▶ EXERCISE INSTRUCTIONS:
Print nothing but the lines below starting at the line that holds "### Por qué Importa Context Engineering" and ending at the line that holds "3. **Habilita Funcionalidades", including both, each exactly as written.

##### STUDY MATERIAL #####

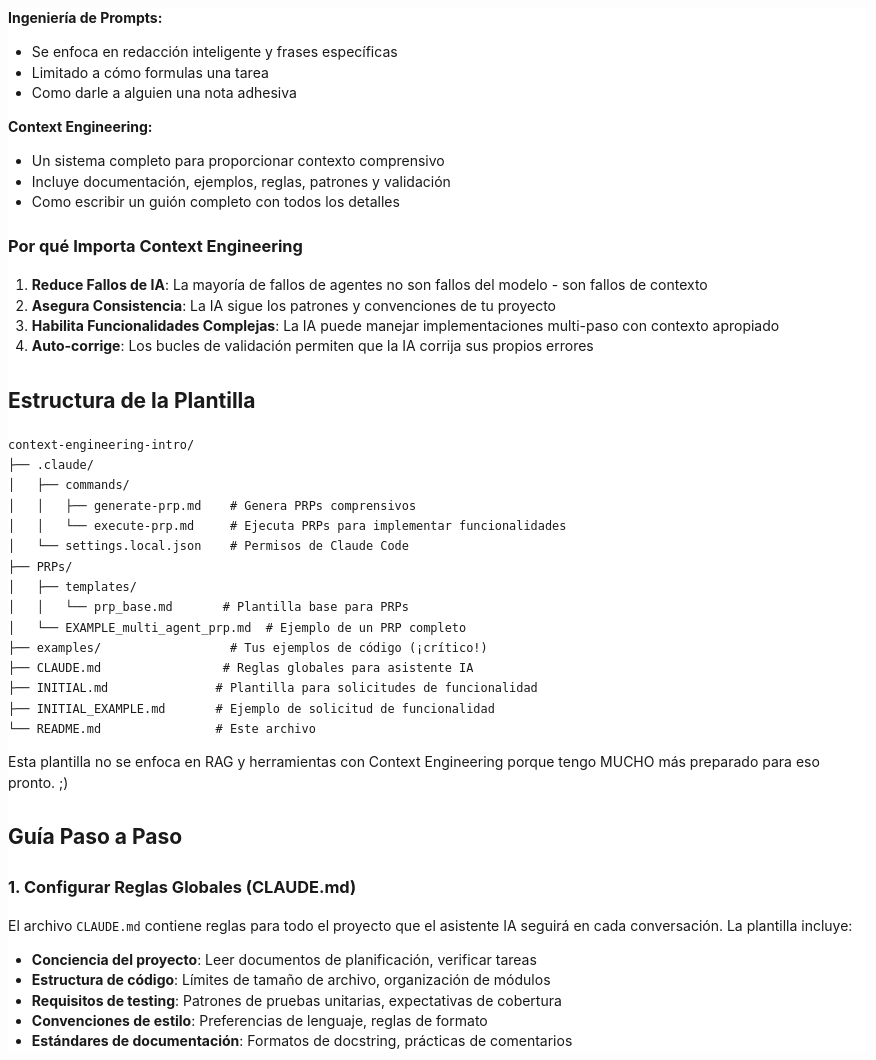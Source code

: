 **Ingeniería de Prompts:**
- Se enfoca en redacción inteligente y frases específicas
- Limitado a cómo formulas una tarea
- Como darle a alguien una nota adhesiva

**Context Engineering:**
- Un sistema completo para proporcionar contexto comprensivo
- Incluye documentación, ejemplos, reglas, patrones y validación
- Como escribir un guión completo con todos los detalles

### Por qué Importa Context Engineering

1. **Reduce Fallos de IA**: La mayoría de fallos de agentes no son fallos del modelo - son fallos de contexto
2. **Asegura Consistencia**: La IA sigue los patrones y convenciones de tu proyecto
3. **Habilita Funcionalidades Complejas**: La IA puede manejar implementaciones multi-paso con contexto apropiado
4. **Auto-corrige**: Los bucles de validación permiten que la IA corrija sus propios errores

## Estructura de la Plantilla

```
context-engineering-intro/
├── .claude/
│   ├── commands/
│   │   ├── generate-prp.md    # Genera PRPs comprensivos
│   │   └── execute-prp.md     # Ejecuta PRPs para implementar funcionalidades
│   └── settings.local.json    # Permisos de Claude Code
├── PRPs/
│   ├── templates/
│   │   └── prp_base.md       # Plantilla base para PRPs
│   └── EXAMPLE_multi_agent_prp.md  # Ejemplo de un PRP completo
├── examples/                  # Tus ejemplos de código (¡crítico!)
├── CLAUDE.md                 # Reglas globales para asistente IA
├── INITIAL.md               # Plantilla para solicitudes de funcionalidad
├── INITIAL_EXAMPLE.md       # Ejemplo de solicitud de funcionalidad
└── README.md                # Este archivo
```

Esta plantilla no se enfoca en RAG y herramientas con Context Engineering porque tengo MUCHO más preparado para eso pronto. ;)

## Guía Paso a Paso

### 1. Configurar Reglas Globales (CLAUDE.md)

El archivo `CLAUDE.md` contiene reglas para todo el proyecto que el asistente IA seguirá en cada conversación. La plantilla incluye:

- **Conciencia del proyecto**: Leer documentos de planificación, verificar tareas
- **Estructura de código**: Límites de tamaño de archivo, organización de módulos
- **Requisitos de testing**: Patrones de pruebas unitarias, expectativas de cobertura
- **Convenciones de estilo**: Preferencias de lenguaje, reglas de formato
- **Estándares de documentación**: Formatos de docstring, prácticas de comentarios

#####
##### STUDY MATERIAL #####

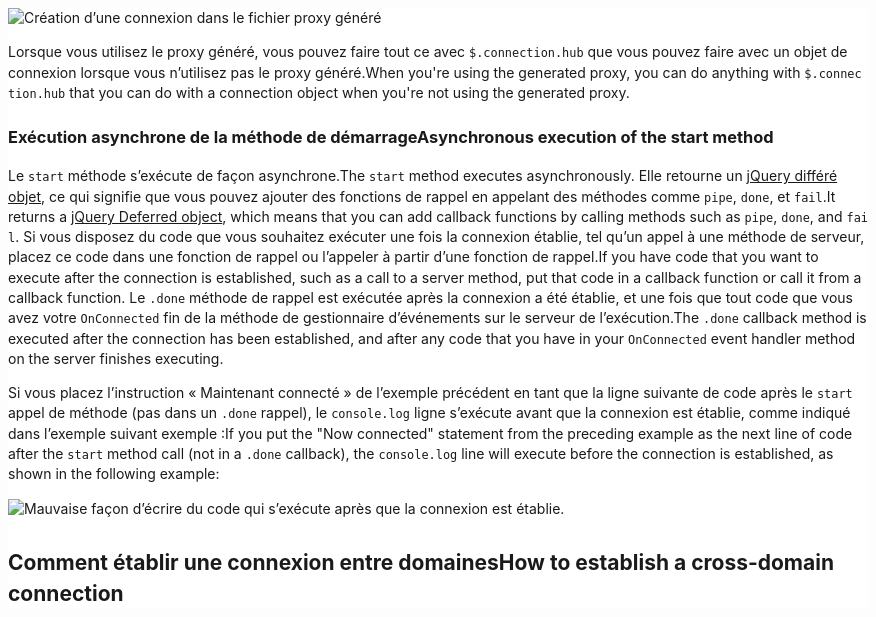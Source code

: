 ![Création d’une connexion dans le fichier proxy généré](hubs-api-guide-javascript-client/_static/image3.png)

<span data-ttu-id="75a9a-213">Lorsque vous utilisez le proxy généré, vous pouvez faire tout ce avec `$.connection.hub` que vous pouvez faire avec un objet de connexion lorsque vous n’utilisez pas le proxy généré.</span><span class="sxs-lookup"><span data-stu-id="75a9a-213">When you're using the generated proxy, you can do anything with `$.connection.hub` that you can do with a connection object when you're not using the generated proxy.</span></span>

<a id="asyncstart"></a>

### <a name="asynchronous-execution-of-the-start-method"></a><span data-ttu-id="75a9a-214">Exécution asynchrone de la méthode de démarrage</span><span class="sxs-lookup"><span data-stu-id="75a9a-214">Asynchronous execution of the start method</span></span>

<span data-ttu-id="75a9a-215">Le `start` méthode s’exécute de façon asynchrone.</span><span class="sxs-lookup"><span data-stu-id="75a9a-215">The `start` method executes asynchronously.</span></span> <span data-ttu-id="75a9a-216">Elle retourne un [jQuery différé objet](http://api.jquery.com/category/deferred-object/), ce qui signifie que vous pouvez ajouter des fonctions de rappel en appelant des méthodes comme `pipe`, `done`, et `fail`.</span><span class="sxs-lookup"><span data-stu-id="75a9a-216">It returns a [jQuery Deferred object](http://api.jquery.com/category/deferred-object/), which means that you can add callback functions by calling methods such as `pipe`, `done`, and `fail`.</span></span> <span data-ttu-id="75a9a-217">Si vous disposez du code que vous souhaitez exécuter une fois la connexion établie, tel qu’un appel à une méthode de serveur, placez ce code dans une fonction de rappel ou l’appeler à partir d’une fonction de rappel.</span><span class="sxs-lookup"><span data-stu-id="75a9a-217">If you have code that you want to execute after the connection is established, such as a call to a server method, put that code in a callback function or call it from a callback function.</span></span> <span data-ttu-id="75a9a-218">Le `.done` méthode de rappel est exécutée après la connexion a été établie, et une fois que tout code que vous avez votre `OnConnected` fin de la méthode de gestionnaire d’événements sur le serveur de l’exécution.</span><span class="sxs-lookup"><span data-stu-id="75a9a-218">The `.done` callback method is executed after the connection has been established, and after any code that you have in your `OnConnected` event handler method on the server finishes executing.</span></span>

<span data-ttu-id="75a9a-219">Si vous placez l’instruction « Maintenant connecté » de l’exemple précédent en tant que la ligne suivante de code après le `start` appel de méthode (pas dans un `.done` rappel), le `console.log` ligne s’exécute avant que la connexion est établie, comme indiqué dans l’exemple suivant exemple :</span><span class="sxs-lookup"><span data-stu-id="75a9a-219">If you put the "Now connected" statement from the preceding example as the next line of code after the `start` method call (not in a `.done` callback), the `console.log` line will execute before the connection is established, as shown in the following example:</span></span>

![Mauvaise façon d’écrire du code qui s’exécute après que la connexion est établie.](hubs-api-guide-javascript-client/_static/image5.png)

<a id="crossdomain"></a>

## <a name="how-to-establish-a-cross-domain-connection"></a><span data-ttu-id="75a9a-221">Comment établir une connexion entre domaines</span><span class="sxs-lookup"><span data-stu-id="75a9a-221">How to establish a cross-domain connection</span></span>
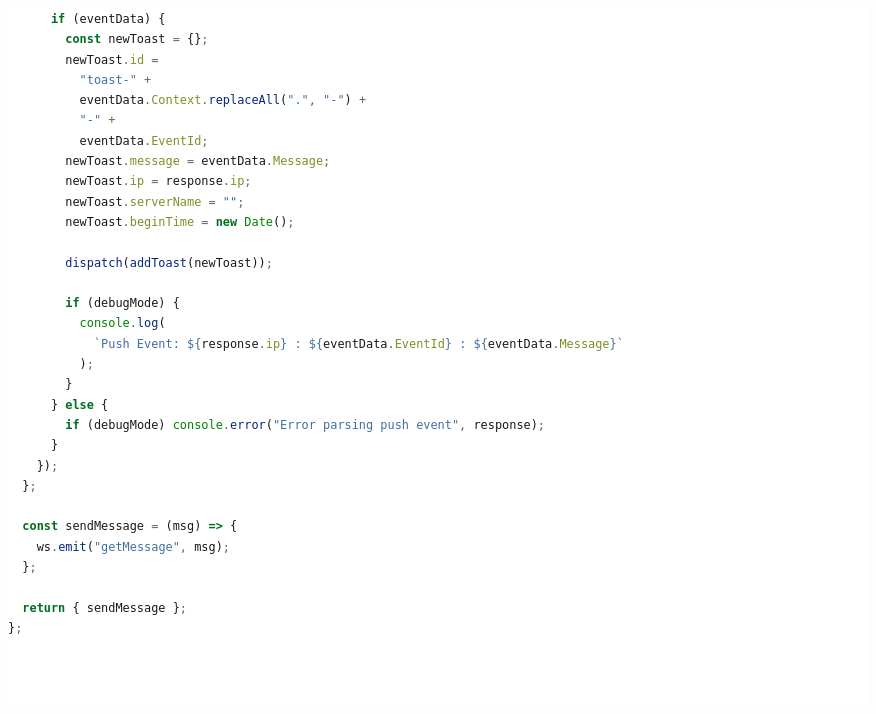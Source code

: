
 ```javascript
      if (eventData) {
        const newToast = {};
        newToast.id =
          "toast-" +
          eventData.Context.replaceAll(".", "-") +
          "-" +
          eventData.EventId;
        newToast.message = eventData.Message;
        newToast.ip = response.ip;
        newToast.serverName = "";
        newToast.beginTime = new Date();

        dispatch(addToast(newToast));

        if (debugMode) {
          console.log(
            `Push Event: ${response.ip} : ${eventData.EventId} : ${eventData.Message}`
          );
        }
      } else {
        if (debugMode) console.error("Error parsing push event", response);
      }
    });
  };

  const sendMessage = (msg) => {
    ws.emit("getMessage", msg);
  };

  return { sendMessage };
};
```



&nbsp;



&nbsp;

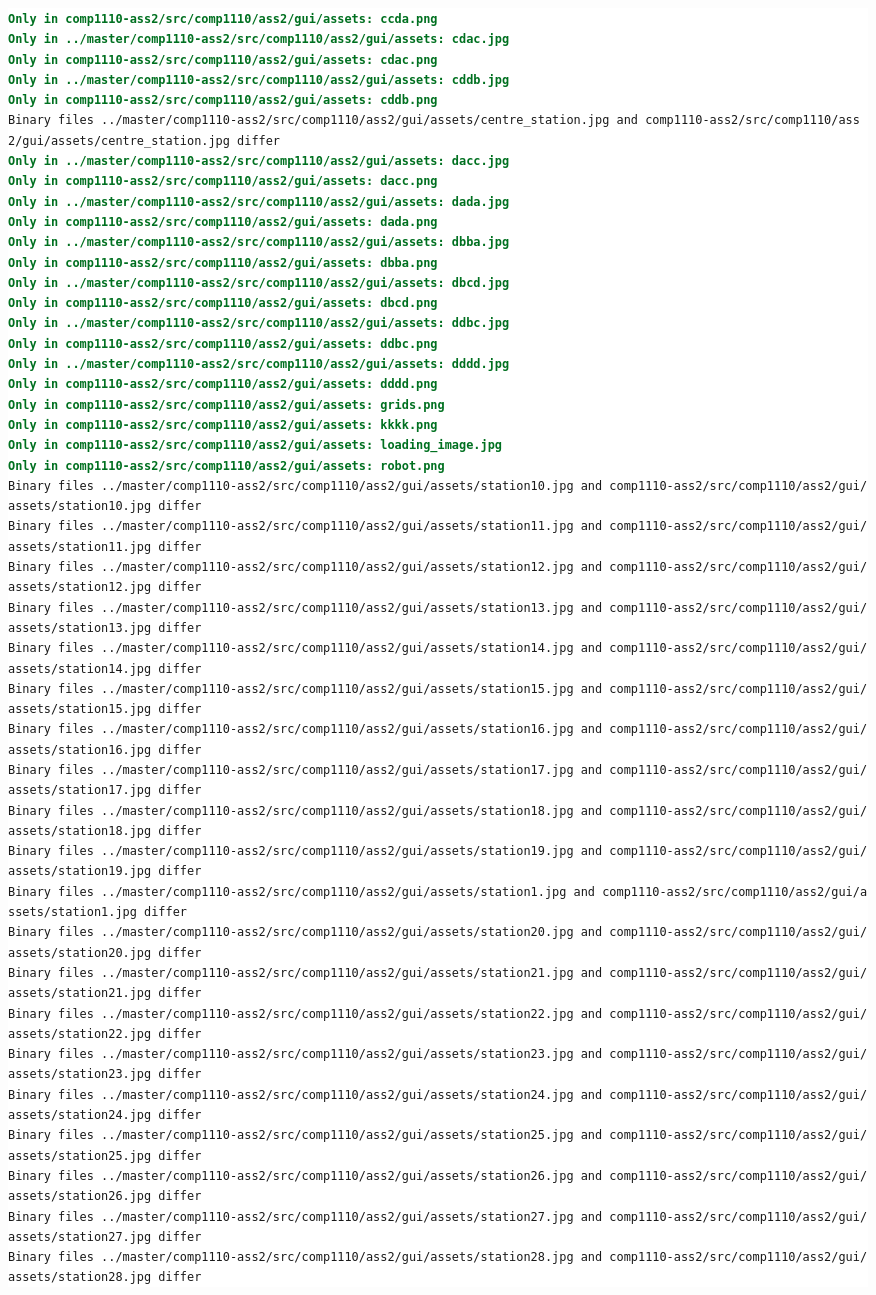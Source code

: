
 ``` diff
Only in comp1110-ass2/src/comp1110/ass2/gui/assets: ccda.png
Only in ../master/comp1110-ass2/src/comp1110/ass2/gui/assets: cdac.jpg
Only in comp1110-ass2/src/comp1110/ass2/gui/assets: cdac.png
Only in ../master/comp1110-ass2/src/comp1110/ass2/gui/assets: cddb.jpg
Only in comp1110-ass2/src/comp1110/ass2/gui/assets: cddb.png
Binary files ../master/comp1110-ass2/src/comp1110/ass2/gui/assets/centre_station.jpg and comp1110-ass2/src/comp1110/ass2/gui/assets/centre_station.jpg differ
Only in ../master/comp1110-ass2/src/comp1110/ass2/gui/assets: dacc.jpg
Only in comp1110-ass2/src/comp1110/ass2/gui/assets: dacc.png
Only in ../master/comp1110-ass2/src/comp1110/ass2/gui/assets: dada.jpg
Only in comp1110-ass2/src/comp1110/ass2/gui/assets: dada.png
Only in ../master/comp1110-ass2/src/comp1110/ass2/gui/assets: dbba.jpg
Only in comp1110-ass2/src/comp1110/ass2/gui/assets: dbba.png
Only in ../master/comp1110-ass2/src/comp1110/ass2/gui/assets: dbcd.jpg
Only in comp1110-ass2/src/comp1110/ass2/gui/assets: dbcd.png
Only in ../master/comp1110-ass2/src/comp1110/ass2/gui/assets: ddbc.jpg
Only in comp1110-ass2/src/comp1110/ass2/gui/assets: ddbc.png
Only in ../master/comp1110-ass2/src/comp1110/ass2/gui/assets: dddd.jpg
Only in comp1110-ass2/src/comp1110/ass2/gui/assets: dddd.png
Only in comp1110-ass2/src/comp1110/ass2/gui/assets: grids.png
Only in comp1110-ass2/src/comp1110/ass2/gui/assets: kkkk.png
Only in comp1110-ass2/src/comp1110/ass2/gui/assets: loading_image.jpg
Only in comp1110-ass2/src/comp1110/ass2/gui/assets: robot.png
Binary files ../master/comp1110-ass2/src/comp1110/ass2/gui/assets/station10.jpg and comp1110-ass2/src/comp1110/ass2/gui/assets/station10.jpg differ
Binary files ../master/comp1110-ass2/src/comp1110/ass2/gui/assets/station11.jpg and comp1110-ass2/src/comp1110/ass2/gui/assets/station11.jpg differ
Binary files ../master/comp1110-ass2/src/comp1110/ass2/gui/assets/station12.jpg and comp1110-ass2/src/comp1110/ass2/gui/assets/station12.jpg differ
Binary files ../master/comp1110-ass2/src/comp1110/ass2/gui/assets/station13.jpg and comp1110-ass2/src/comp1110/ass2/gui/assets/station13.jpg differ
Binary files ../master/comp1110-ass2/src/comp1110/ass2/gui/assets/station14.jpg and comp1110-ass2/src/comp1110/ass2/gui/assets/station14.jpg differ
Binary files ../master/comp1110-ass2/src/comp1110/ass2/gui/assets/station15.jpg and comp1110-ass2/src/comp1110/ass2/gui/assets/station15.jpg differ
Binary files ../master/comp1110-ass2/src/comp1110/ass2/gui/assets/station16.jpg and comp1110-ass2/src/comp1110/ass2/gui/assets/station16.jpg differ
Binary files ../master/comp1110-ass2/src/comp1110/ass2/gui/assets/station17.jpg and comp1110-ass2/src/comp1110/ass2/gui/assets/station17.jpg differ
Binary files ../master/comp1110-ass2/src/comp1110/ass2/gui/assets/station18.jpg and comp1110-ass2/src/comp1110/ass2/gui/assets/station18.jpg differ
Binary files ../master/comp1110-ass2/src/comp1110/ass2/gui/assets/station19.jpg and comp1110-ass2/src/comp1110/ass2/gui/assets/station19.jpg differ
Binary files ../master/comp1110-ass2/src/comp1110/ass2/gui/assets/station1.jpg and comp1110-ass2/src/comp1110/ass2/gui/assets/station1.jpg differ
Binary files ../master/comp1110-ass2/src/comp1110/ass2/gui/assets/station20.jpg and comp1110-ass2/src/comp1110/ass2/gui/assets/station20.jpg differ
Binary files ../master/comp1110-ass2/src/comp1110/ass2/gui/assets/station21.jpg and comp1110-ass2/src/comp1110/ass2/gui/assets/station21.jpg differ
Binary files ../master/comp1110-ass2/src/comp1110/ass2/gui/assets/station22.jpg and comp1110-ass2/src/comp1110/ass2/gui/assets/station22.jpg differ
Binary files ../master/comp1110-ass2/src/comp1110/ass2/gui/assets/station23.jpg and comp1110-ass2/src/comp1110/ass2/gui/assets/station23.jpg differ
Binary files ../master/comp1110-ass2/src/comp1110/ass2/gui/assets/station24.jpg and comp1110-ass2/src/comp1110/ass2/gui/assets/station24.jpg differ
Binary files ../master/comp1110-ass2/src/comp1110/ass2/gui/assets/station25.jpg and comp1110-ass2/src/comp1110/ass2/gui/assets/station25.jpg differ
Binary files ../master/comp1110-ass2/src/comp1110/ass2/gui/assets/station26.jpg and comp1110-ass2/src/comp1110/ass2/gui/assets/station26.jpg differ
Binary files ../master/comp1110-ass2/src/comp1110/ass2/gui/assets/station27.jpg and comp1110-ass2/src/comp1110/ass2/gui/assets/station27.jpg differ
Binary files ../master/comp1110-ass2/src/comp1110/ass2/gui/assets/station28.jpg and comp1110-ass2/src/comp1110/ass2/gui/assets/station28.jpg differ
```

#####
##### STUDY MATERIAL #####

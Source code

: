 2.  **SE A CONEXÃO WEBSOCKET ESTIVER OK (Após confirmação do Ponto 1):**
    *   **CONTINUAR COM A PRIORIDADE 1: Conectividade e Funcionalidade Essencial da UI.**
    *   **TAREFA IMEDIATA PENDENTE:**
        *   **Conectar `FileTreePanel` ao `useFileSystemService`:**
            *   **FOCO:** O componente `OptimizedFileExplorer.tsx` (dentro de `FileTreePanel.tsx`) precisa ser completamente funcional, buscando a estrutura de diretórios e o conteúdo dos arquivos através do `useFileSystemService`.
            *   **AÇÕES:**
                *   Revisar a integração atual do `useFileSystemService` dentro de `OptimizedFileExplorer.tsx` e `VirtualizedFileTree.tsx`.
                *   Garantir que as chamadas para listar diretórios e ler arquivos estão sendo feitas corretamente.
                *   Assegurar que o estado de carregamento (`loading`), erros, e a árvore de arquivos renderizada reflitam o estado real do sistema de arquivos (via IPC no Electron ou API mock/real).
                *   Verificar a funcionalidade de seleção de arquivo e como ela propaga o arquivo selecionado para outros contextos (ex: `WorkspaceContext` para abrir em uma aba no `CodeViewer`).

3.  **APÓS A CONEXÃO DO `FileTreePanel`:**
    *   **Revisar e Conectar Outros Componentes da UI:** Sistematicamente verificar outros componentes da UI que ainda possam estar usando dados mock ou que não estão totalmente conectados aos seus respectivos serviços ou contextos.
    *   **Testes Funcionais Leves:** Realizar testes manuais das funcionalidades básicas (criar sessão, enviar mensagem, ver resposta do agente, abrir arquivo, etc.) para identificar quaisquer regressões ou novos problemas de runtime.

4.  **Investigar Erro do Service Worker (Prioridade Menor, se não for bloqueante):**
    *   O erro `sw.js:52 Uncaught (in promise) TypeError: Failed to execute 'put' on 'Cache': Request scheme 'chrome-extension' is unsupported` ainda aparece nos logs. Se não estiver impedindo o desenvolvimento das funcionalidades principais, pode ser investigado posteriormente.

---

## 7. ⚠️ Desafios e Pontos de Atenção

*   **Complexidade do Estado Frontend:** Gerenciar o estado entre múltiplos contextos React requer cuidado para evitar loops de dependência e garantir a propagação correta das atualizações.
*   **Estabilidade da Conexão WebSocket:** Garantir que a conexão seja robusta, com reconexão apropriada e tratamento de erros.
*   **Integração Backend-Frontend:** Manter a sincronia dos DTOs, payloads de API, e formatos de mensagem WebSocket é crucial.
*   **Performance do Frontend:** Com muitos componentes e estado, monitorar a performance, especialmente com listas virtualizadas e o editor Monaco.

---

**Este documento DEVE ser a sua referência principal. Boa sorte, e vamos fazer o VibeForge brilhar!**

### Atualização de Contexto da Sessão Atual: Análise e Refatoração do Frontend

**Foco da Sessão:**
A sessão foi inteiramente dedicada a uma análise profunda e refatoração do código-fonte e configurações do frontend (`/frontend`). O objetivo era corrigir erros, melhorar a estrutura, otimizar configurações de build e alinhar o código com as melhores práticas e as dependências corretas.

#####

▶ TASK SOLUTION:
### Por qué Importa Context Engineering

1. **Reduce Fallos de IA**: La mayoría de fallos de agentes no son fallos del modelo - son fallos de contexto
2. **Asegura Consistencia**: La IA sigue los patrones y convenciones de tu proyecto
3. **Habilita Funcionalidades Complejas**: La IA puede manejar implementaciones multi-paso con contexto apropiado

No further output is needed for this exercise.